**What you should do:**
If a line in the entries below includes the string "google", copy it out.

(Dataset entries)
+ + + +
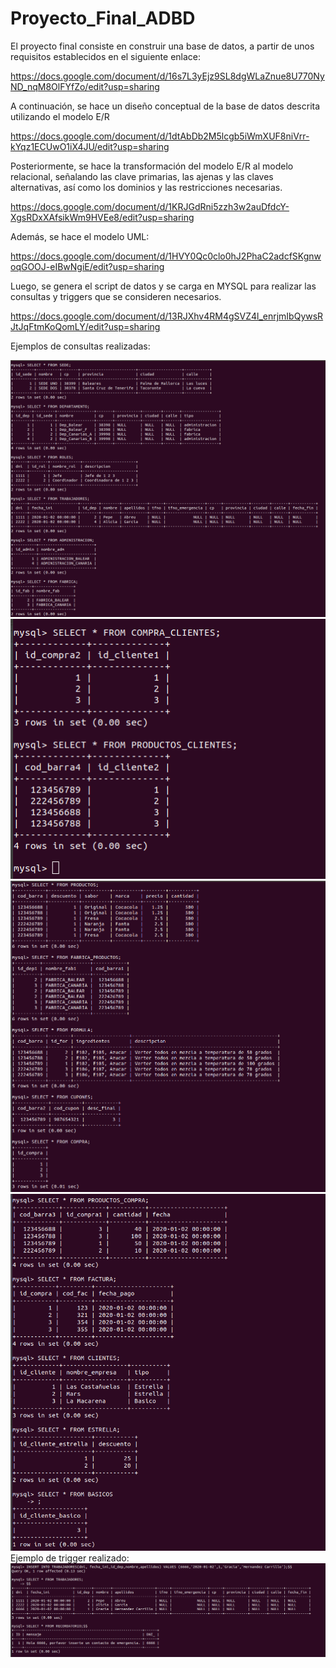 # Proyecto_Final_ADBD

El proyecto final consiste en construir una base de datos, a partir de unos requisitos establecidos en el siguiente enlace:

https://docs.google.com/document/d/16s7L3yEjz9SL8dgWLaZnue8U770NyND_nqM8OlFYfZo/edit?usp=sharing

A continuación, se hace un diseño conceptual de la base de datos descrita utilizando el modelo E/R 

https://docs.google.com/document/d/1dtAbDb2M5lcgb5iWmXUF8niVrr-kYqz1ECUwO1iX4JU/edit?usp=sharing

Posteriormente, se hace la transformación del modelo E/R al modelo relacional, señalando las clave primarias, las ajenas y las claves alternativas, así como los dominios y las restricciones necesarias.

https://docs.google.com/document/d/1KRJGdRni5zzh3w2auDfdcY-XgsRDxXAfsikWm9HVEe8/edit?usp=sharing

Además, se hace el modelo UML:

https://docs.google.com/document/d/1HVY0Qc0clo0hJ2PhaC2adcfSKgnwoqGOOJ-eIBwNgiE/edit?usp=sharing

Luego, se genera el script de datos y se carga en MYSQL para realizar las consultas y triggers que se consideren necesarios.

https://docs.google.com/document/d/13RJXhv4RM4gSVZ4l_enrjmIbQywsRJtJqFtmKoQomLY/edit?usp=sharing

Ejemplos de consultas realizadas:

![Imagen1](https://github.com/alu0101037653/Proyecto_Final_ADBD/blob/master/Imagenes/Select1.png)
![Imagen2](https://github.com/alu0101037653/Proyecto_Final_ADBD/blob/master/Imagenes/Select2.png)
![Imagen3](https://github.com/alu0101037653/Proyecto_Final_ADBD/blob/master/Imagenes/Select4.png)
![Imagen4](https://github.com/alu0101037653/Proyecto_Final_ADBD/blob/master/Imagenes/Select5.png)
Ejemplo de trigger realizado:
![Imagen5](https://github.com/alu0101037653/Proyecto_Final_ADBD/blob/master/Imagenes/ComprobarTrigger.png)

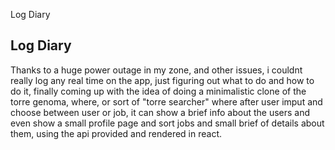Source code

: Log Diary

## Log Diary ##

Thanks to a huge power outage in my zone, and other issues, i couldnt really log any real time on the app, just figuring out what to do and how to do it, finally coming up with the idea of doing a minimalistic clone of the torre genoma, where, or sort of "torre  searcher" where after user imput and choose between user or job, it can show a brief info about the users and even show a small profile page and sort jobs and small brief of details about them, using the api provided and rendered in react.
+ + + +
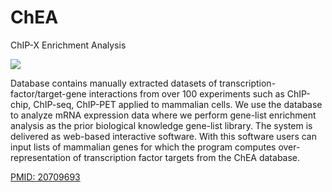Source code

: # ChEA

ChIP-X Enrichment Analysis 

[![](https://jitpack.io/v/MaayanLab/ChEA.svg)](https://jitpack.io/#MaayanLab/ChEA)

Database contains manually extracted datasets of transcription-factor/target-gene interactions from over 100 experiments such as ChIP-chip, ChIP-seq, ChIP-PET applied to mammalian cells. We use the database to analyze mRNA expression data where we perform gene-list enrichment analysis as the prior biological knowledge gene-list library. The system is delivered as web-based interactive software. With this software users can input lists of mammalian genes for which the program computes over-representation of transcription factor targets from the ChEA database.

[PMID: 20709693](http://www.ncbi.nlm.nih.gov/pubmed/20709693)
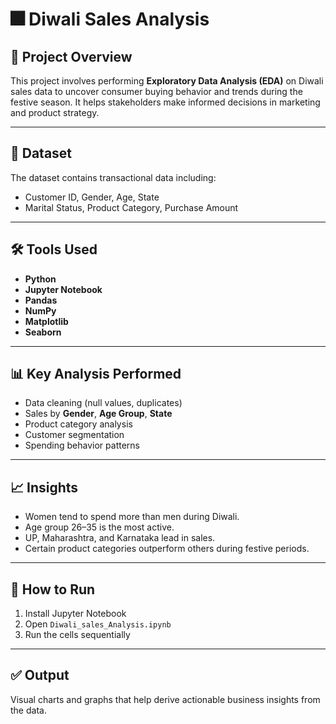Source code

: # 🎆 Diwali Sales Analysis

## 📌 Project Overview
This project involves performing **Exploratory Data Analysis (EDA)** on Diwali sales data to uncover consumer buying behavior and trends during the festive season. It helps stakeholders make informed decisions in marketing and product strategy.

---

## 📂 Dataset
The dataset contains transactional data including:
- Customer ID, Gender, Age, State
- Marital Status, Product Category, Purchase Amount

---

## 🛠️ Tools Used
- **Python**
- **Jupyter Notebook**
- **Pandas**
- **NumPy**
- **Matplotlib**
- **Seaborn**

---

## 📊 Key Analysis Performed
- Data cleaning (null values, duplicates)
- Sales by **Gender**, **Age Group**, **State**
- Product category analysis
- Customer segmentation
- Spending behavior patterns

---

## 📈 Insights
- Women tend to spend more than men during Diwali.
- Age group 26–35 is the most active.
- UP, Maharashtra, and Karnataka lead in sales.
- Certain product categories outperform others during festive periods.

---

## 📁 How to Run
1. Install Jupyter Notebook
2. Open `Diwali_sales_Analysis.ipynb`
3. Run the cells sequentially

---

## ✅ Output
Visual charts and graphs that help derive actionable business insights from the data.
+ + + +
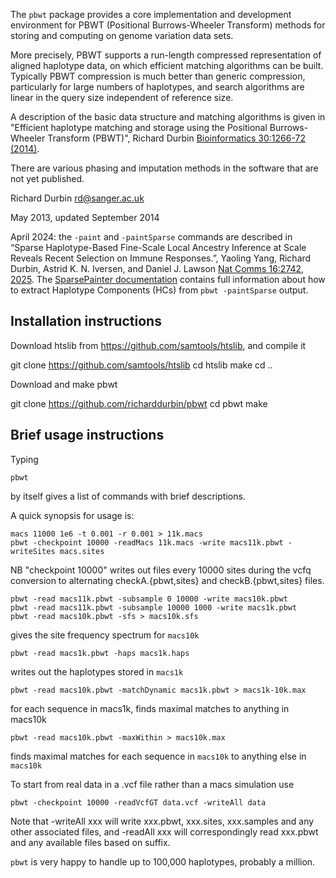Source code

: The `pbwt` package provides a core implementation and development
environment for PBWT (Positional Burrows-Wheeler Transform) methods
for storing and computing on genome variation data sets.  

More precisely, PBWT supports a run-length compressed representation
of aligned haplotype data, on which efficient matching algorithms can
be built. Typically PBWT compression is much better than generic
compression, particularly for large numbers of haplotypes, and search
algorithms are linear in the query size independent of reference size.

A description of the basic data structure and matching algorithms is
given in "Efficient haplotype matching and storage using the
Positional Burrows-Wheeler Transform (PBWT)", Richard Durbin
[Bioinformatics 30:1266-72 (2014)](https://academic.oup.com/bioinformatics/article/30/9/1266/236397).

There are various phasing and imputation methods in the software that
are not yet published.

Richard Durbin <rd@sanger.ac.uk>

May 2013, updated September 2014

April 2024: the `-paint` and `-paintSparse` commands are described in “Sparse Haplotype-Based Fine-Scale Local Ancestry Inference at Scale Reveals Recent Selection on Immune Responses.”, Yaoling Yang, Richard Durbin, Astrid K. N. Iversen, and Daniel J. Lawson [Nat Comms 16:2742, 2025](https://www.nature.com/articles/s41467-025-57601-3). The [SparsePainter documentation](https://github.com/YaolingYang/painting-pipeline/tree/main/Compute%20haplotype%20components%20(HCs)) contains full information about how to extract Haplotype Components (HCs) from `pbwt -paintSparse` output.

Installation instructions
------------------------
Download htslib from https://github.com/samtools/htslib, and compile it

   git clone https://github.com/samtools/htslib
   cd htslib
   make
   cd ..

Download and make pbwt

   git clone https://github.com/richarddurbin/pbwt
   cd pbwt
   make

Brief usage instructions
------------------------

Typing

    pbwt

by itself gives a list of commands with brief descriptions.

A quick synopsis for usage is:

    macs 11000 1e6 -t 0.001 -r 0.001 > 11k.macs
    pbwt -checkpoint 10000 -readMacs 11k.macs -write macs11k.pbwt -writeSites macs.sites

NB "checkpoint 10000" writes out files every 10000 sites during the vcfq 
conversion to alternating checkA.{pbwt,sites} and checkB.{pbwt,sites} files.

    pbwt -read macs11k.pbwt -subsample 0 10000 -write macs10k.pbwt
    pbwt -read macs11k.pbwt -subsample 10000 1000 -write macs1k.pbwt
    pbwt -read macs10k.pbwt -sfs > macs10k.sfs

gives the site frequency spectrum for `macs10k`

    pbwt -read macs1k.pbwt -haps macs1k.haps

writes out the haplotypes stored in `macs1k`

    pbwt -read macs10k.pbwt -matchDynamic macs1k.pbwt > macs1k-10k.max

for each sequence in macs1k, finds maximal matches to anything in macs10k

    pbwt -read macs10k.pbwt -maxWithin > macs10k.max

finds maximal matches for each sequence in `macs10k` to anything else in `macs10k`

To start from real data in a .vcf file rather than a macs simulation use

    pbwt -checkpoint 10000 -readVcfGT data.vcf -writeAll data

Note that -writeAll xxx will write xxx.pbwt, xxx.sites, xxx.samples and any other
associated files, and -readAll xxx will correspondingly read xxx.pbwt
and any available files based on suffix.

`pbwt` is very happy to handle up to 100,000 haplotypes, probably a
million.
+ + + +
**Written answer:**
https://docs.google.com/document/d/16s7L3yEjz9SL8dgWLaZnue8U770NyND_nqM8OlFYfZo/edit?usp=sharing
https://docs.google.com/document/d/1dtAbDb2M5lcgb5iWmXUF8niVrr-kYqz1ECUwO1iX4JU/edit?usp=sharing
https://docs.google.com/document/d/1KRJGdRni5zzh3w2auDfdcY-XgsRDxXAfsikWm9HVEe8/edit?usp=sharing
https://docs.google.com/document/d/1HVY0Qc0clo0hJ2PhaC2adcfSKgnwoqGOOJ-eIBwNgiE/edit?usp=sharing
https://docs.google.com/document/d/13RJXhv4RM4gSVZ4l_enrjmIbQywsRJtJqFtmKoQomLY/edit?usp=sharing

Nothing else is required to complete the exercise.